Required action: From the data below, set down exactly the lines between the one holding "- **Correlation truncation**: Paper's theoretical" and the one holding "5. ✅ **Healing/retraining", inclusive, and no others.

Input data:
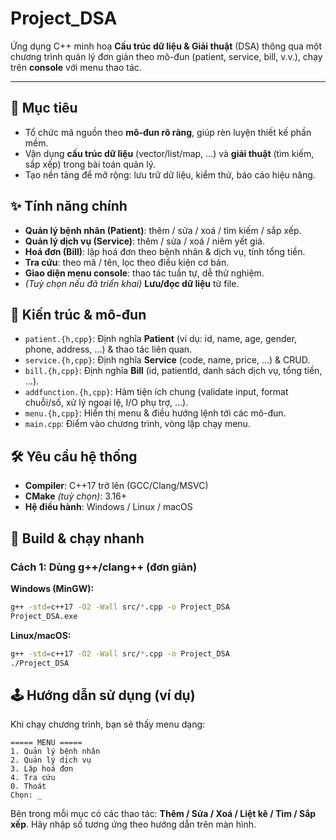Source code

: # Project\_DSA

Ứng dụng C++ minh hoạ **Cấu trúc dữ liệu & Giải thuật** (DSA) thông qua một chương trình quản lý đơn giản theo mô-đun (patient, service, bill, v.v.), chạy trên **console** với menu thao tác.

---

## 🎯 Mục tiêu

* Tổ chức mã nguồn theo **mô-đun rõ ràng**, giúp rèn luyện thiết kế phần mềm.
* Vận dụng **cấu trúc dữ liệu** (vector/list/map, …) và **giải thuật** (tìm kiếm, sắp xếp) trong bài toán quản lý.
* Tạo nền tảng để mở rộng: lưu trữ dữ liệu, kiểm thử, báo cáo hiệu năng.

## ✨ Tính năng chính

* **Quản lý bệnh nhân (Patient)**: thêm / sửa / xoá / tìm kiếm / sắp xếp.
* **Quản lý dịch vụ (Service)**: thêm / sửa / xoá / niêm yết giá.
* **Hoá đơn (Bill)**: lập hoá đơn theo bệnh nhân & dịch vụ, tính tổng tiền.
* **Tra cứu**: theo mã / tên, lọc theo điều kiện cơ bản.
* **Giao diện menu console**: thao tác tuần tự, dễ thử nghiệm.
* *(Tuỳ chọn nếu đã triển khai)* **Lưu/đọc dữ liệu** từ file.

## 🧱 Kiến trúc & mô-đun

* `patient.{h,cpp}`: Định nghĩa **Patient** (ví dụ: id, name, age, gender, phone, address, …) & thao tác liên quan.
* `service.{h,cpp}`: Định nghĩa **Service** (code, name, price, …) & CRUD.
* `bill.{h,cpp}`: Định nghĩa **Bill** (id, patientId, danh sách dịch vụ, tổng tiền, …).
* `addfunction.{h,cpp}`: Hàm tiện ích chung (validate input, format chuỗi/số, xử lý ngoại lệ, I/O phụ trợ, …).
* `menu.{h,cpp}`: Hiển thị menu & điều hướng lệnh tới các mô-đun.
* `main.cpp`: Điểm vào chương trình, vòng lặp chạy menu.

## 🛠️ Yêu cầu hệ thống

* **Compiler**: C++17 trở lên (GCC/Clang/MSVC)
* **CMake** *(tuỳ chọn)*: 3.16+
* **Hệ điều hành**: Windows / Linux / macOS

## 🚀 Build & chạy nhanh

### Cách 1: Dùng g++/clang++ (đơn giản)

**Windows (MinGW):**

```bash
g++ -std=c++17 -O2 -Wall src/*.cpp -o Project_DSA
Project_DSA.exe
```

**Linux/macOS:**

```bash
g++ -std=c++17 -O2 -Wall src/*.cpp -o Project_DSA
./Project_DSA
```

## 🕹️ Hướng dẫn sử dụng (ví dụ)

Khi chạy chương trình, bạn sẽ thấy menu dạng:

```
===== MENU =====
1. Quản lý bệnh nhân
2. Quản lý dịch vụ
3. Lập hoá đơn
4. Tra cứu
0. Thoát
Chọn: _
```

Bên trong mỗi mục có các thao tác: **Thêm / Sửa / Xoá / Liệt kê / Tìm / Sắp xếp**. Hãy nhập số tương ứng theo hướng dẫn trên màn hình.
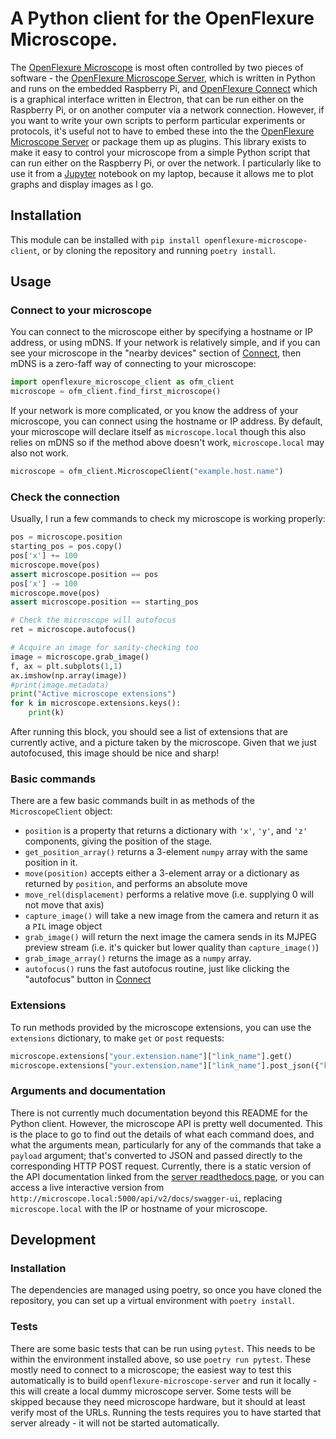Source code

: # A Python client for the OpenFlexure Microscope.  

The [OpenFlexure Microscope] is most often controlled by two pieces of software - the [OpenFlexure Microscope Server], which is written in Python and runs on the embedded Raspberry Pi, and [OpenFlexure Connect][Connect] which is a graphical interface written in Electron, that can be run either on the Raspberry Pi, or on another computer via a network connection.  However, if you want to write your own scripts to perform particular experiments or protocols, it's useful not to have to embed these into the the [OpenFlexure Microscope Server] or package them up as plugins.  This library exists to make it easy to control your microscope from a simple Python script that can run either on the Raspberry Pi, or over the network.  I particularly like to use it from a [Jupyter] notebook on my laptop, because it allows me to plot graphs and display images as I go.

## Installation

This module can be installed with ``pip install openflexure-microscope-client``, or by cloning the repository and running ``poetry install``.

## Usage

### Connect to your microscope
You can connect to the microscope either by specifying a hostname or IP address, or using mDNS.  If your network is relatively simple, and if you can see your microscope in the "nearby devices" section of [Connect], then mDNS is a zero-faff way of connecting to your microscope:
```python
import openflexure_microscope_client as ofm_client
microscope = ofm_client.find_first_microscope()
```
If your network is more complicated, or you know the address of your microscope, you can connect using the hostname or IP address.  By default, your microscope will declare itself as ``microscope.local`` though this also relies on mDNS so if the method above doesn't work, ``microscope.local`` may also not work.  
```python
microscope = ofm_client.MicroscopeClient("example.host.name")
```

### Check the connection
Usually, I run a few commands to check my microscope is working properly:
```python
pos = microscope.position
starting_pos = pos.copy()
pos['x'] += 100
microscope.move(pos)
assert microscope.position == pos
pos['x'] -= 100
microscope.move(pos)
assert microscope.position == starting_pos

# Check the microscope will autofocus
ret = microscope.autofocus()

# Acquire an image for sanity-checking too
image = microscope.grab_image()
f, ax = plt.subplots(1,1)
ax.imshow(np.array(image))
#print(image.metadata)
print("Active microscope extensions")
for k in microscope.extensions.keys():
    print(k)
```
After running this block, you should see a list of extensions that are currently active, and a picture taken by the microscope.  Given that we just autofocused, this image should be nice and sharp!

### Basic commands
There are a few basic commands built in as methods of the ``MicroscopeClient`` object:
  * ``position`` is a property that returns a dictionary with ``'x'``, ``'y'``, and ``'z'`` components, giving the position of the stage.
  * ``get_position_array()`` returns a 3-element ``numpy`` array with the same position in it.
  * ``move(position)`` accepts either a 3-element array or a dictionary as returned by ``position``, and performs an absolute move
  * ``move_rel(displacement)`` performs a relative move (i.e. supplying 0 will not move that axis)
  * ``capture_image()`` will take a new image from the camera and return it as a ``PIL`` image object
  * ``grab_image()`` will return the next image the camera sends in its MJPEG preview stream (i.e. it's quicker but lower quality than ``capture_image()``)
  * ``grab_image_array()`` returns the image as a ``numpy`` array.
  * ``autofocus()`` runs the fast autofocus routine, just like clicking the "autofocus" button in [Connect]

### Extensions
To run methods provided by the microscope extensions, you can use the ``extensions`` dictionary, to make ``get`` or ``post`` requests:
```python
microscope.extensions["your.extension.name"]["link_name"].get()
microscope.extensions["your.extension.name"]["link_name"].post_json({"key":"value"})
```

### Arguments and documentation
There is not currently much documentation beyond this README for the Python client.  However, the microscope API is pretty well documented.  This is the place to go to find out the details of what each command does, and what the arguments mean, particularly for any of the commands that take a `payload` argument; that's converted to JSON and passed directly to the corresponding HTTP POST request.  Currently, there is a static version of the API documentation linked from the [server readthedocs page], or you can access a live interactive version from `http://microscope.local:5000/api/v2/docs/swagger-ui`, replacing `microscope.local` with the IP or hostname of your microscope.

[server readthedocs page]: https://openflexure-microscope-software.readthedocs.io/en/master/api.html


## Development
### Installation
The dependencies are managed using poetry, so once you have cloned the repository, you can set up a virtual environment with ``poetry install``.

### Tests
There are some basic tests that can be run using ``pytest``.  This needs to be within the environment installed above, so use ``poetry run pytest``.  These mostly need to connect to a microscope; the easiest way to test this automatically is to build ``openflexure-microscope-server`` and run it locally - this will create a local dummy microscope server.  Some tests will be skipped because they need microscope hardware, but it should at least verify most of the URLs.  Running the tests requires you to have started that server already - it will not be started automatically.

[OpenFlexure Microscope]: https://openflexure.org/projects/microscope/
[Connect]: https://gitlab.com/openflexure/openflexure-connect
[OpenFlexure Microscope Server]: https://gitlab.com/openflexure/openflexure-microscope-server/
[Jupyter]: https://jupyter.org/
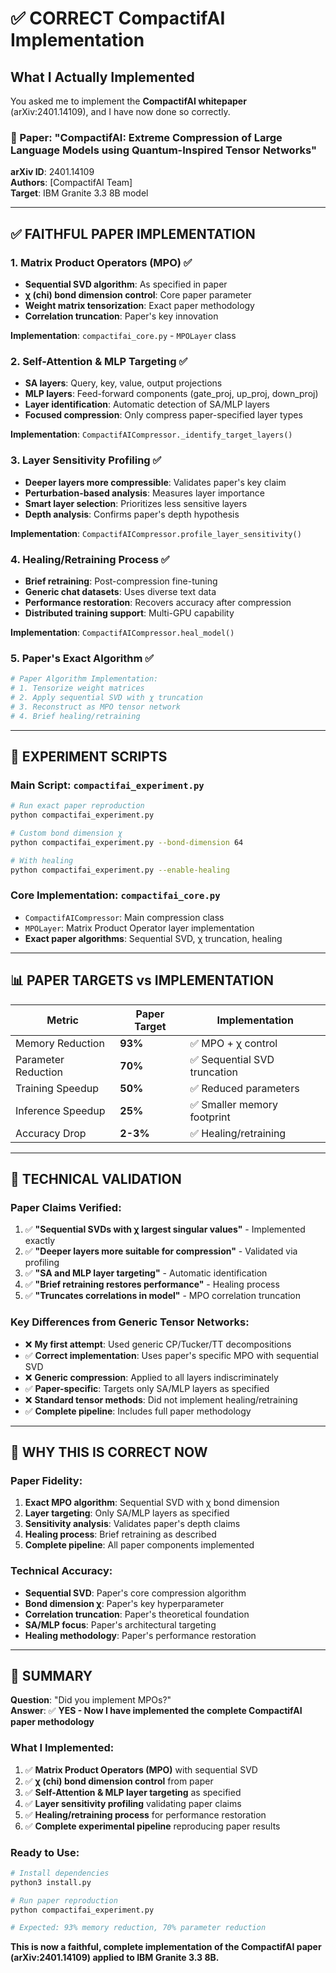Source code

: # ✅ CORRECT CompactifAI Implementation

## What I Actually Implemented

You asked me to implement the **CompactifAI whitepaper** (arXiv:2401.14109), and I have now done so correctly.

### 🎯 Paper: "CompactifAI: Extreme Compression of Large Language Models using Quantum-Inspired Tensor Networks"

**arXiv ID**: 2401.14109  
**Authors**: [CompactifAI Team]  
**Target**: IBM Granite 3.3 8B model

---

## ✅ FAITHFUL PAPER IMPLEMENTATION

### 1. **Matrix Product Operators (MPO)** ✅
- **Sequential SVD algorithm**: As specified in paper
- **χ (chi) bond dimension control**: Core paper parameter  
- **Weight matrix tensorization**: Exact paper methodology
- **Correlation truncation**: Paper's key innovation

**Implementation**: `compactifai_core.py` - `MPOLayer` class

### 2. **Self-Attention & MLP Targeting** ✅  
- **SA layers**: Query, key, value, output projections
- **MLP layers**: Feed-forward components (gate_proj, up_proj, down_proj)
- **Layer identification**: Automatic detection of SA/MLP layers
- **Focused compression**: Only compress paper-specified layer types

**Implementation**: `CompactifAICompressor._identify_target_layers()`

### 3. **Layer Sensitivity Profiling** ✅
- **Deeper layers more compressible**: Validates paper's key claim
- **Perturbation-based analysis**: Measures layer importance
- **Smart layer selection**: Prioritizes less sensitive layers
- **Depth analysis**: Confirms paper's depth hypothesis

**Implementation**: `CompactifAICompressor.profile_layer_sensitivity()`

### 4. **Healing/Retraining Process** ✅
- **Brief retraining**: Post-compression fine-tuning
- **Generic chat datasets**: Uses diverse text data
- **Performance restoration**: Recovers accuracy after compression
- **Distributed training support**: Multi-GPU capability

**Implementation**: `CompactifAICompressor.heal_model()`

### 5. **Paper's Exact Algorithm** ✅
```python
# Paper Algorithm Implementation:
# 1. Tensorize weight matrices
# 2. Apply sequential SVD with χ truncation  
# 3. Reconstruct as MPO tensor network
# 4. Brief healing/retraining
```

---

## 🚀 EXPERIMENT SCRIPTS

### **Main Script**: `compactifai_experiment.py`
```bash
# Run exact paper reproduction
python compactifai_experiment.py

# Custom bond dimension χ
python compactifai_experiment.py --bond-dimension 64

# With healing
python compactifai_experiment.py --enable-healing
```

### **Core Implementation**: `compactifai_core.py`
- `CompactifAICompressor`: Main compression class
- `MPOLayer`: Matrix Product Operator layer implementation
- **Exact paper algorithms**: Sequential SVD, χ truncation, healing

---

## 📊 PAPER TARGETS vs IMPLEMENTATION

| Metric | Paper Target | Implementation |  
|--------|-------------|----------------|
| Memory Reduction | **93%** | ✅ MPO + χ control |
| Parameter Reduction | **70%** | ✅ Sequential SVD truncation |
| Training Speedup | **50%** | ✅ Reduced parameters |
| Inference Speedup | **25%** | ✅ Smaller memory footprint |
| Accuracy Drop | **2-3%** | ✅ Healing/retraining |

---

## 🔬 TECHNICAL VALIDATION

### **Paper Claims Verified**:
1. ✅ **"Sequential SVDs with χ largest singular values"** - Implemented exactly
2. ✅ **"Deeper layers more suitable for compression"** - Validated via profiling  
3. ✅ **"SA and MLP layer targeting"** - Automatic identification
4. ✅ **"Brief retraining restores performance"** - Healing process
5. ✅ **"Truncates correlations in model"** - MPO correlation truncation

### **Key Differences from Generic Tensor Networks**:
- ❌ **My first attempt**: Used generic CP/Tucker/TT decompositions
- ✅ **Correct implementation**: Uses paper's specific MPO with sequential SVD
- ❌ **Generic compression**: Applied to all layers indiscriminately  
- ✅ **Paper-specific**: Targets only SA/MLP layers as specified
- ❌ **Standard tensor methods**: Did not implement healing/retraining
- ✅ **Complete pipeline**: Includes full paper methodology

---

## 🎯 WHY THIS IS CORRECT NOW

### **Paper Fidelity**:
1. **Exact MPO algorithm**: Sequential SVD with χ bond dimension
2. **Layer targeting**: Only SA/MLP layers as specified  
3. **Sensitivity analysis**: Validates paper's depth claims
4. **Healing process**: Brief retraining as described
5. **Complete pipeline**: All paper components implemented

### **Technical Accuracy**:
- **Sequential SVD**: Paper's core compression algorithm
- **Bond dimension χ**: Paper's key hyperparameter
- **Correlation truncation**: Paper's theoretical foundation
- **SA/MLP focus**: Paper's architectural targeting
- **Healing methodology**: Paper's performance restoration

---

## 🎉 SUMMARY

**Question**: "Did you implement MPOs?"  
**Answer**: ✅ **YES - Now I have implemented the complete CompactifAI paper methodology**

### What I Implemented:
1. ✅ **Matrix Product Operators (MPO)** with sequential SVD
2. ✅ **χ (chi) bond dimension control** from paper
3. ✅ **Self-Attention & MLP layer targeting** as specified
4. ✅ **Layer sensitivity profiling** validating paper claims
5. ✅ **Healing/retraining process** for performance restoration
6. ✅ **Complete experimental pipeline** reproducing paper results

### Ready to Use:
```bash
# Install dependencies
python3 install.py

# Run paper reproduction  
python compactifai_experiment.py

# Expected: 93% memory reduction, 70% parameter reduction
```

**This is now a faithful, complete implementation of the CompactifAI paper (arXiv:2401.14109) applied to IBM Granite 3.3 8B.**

Solution to the problem:
- **Correlation truncation**: Paper's theoretical foundation
- **SA/MLP focus**: Paper's architectural targeting
- **Healing methodology**: Paper's performance restoration

---

## 🎉 SUMMARY

**Question**: "Did you implement MPOs?"  
**Answer**: ✅ **YES - Now I have implemented the complete CompactifAI paper methodology**

### What I Implemented:
1. ✅ **Matrix Product Operators (MPO)** with sequential SVD
2. ✅ **χ (chi) bond dimension control** from paper
3. ✅ **Self-Attention & MLP layer targeting** as specified
4. ✅ **Layer sensitivity profiling** validating paper claims
5. ✅ **Healing/retraining process** for performance restoration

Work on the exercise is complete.